WHAT TO WORK ON: Locate the string "demand" in the listing below. Copy every line where it is found.

DATA IN THIS EXERCISE:

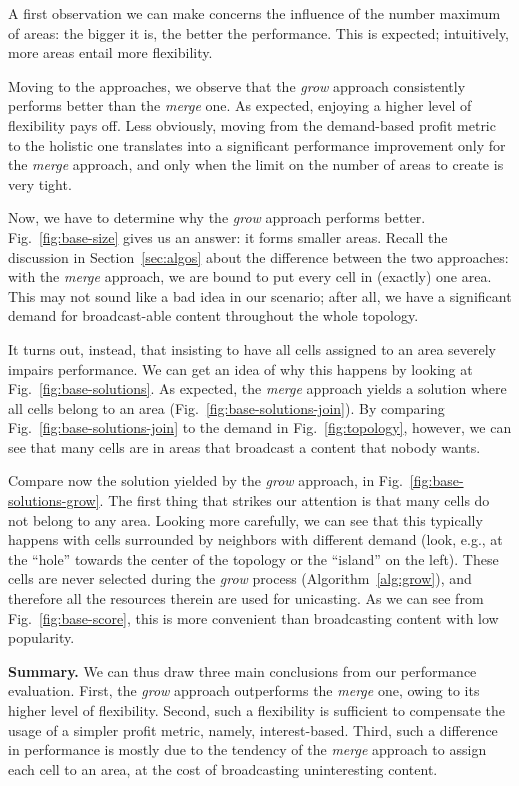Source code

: \documentclass[10pt, conference, compsocconf]{IEEEtran}
\numberwithin{equation}{section}
\begin{document}
A first observation we can make concerns the influence of the number
maximum of areas: the bigger it is, the better the performance. This is
expected; intuitively, more areas entail more flexibility. 


Moving to the approaches, we observe that the {\em grow} approach
consistently performs better than the {\em merge} one. As expected,
enjoying a higher level of flexibility pays off. Less obviously, moving
from the demand-based profit metric to the holistic one translates into
a significant performance improvement only for the {\em merge} approach,
and only when the limit on the number of areas to create is very tight.



Now, we have to determine why the {\em grow} approach performs better.
Fig.~\ref{fig:base-size} gives us an answer: it forms smaller areas.
Recall the discussion in Section~\ref{sec:algos} about the difference
between the two approaches: with the {\em merge} approach, we are bound
to put every cell in (exactly) one area. This may not sound like a bad idea
in our scenario; after all, we have a significant demand for
broadcast-able content throughout the whole topology.

It turns out, instead, that insisting to have all cells assigned to an
area severely impairs performance. We can get an idea of why this
happens by looking at Fig.~\ref{fig:base-solutions}. As expected, the
{\em merge} approach yields a solution where all cells belong to an area
(Fig.~\ref{fig:base-solutions-join}). By comparing
Fig.~\ref{fig:base-solutions-join} to the demand in
Fig.~\ref{fig:topology}, however, we can see that many cells are in
areas that broadcast a content that nobody wants. 


Compare now the solution yielded by the {\em grow} approach, in
Fig.~\ref{fig:base-solutions-grow}. The first thing that strikes our
attention is that many cells do not belong to any area. Looking more
carefully, we can see that this typically happens with cells surrounded
by neighbors with different demand (look, e.g., at the ``hole'' towards
the center of the topology or the ``island'' on the left). These cells are
never selected during the {\em grow} process (Algorithm~\ref{alg:grow}), and
therefore all the resources therein are used for unicasting. As we can
see from Fig.~\ref{fig:base-score}, this is more convenient than
broadcasting content with low popularity.

\noindent
{\bf Summary.}
We can thus draw three main conclusions from our performance evaluation.
First, the {\em grow} approach outperforms the {\em merge} one, owing to
its higher level of flexibility. Second, such a flexibility is
sufficient to compensate the usage of a simpler profit metric, namely,
interest-based. Third, such a difference in performance is mostly due to
the tendency of the {\em merge} approach to assign each cell to an area,
at the cost of broadcasting uninteresting content.
\end{document}
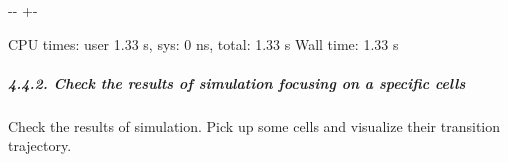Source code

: \documentclass[letterpaper,10pt,english]{sphinxmanual}
\newlength\nbsphinxcodecellspacing
\begin{document}
%
{
\kern-\sphinxverbatimsmallskipamount\kern-\baselineskip
\kern+\FrameHeightAdjust\kern-\fboxrule
\vspace{\nbsphinxcodecellspacing}
%
\begin{sphinxVerbatim}[commandchars=\\\{\}]
CPU times: user 1.33 s, sys: 0 ns, total: 1.33 s
Wall time: 1.33 s
\end{sphinxVerbatim}
}
\relax


\subparagraph{4.4.2. Check the results of simulation focusing on a specific cells}
\label{\detokenize{notebooks/05_simulation/Gata1_KO_simulation_with_with_Paul_etal_2015_data:4.4.2.-Check-the-results-of-simulation-focusing-on-a-specific-cells}}
Check the results of simulation. Pick up some cells and visualize their transition trajectory.
\end{document}
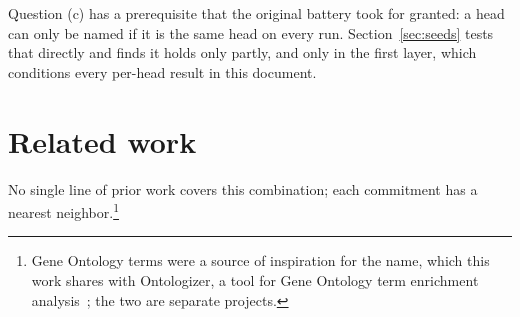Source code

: \documentclass[11pt]{article}
\begin{document}
Question (c) has a prerequisite that the original battery took for
granted: a head can only be named if it is the same head on every run.
Section~\ref{sec:seeds} tests that directly and finds it holds only
partly, and only in the first layer, which conditions every per-head
result in this document.

\section{Related work}

No single line of prior work covers this combination; each commitment has
a nearest neighbor.\footnote{Gene Ontology terms were a source of
inspiration for the name, which this work shares with Ontologizer, a tool
for Gene Ontology term enrichment analysis~\cite{bauer2008}; the two are
separate projects.}
\end{document}
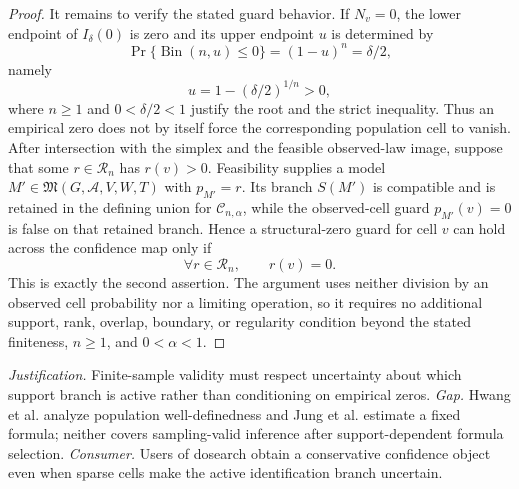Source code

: \documentclass{article}
\begin{document}
\begin{proof}
It remains to verify the stated guard behavior.  If \(N_v=0\), the lower endpoint of \(I_\delta(0)\) is zero and its upper endpoint \(u\) is determined by
\[
 \Pr\{\operatorname{Bin}(n,u)\leq0\}
 =(1-u)^n=\delta/2,
\]
namely
\[
 u=1-(\delta/2)^{1/n}>0,
\]
where \(n\geq1\) and \(0<\delta/2<1\) justify the root and the strict inequality.  Thus an empirical zero does not by itself force the corresponding population cell to vanish.  After intersection with the simplex and the feasible observed-law image, suppose that some \(r\in\mathcal R_n\) has \(r(v)>0\).  Feasibility supplies a model \(M'\in\mathfrak M(G,\mathcal A,V,W,T)\) with \(p_{M'}=r\).  Its branch \(S(M')\) is compatible and is retained in the defining union for \(\mathcal C_{n,\alpha}\), while the observed-cell guard \(p_{M'}(v)=0\) is false on that retained branch.  Hence a structural-zero guard for cell \(v\) can hold across the confidence map only if
\[
 \forall r\in\mathcal R_n,\qquad r(v)=0.
\]
This is exactly the second assertion.  The argument uses neither division by an observed cell probability nor a limiting operation, so it requires no additional support, rank, overlap, boundary, or regularity condition beyond the stated finiteness, \(n\geq1\), and \(0<\alpha<1\).
\end{proof}
\par\smallskip\noindent \textit{Justification.} Finite-sample validity must respect uncertainty about which support branch is active rather than conditioning on empirical zeros. \textit{Gap.} Hwang et al. analyze population well-definedness and Jung et al. estimate a fixed formula; neither covers sampling-valid inference after support-dependent formula selection. \textit{Consumer.} Users of dosearch obtain a conservative confidence object even when sparse cells make the active identification branch uncertain.
\end{document}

REPLY:
from the demand-based profit metric to the holistic one translates into
in our scenario; after all, we have a significant demand for
Fig.~\ref{fig:base-solutions-join} to the demand in
by neighbors with different demand (look, e.g., at the ``hole'' towards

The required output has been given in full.